Diagnosing chronic myelomonocytic leukemia (CMML) usually involves a series of repeated tests, including blood and bone marrow tests. Your doctor usually can't confirm a diagnosis of CMML with one lab test result that shows abnormal blood counts. Instead, he or she will monitor you over a period of time with repeated lab tests that show abnormal blood counts. This is done to rule out other diagnoses.
Bone marrow testing involves two steps usually done at the same time in a doctor's office or a hospital:
- A bone marrow aspiration to remove a liquid marrow sample; and
- A bone marrow biopsy to remove a small amount of bone filled with marrow.
A hematopathologist examines the samples of your blood and marrow to confirm a diagnosis, identify the CMML subtype and look for damage to your chromosomes. A hematopathologist is a specialist who studies blood cell diseases by examining samples of blood cells, bone marrow cells and other tissues.
The hematopathologist looks for the following to identify CMML:
- Persistent high levels of monocytes in the blood (greater than 1,000 microliters of blood)

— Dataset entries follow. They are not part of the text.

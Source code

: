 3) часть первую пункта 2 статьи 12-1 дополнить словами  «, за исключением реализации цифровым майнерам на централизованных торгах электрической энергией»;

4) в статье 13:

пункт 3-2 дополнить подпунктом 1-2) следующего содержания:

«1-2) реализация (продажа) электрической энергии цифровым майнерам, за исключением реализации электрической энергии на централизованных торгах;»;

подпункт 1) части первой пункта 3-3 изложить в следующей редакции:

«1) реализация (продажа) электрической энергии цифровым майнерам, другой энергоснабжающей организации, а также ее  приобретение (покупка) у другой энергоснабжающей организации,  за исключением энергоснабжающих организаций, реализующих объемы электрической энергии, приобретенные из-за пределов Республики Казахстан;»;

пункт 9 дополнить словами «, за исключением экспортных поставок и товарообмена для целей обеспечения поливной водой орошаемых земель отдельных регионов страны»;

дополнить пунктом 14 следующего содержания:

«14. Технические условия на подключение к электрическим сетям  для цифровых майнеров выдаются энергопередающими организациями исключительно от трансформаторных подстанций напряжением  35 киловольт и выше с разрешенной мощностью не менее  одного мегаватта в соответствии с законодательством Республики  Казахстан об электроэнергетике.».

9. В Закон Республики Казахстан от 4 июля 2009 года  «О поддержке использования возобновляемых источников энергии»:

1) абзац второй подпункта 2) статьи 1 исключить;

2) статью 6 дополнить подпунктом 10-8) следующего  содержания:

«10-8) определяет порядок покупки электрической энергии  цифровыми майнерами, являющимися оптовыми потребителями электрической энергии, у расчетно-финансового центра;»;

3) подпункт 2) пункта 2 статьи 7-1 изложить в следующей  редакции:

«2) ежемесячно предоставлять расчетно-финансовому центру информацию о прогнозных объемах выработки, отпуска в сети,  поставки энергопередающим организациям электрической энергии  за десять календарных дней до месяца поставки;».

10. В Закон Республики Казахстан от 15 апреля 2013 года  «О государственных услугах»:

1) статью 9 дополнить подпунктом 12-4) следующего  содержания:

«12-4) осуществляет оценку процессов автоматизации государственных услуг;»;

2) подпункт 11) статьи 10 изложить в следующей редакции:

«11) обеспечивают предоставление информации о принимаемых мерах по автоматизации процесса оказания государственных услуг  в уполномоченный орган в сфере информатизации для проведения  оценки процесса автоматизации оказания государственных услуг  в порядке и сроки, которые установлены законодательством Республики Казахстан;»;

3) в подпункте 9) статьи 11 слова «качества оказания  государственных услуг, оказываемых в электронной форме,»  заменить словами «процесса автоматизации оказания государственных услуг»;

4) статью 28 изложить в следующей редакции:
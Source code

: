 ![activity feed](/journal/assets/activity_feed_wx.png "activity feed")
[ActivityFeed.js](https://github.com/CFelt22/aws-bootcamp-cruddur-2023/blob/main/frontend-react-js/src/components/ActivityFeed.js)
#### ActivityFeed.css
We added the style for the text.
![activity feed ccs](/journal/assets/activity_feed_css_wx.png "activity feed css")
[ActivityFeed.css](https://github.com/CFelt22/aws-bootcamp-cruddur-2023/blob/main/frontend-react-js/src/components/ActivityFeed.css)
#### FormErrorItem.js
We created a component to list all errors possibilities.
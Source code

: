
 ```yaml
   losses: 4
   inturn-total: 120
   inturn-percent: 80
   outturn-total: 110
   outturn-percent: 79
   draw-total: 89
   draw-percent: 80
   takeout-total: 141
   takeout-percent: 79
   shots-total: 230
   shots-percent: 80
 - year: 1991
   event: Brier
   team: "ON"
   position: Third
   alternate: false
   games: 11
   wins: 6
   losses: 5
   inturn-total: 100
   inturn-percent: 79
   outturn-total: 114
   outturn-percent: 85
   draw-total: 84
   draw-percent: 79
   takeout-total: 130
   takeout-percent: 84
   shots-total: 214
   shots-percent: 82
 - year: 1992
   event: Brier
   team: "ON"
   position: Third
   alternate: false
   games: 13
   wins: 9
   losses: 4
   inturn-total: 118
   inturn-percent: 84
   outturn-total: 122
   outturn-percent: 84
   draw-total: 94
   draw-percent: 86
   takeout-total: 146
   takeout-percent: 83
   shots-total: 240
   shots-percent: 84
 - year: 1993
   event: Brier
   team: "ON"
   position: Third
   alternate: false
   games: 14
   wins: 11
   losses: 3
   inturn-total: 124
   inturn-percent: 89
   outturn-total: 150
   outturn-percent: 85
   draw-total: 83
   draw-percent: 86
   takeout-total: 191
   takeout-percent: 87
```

- No evidence of a Philadelphia chromosome (seen in a similar disease known as “chronic myeloid leukemia” (CML). This can be determined based on a blood test looking for a particular abnormality known as a BCR/ABL fusion gene.
- Less that 20 percent of blast cells in the blood and bone marrow
- Abnormal changes in any of the cells that develop into red blood cells, certain white blood cells or platelets (precursor cells)
Other Diagnostic Tests
Your doctor may order one or more tests such as those below to diagnose CMML:
- X-rays or computed tomography (CT) scans detect an enlarged spleen or liver.
- Blood and urine tests detect high levels of lysozyme, an enzyme found in saliva, tears and some immune cells like monocytes.
- Additional blood work looks for high levels of proteins called lactate dehydrogenase (LDH) and beta 2-microglobulin, which can indicate tissue damage and increased white-cell production or destruction caused by inflammation or certain types of cancer.
Twenty to forty percent of people with CMML have chromosomes that are abnormal in structure or number (called cytogenetic abnormalities). The hematopathologist examines blood for any chromosomal damage or rearrangements. Your doctor can use this information when designing your treatment plan.
Common cytogenetic abnormalities that affect CMML cells include:
- Abnormalities in Chromosome 7 and Chromosome 8. The most common chromosomal abnormalities in CMML patients involve chromosome 7 and chromosome 8. Most humans have 23 pairs of chromosomes, for a total of 46 chromosomes. In some cases of CMML, a copy of chromosome 7 is missing. In other cases, the patient has an extra copy of chromosome 8.
- A mutation (change) of a specific gene within the gene family known as RAS, such as K-RAS or N-RAS. RAS genes and the proteins they encode regulate cell growth. When a mutation (change) of a RAS gene occurs, cells multiply uncontrollably. This type of mutation occurs in approximately 35 percent of CMML patients.
A chromosome translocation involving the PDGFR-β and TEL genes. About 1 to 4 percent of CMML patients have an abnormality called a “translocation” (a piece of one chromosome breaks off and attaches to another chromosome, which can lead to the development of an “oncogene” (cancer-causing gene). In CMML sometimes the translocation involves the PDGFR-β and TEL genes. Patients who have the PDGFR-β and TEL gene mutations may respond favorably to treatment with the drug imatinib mesylate (Gleevec®).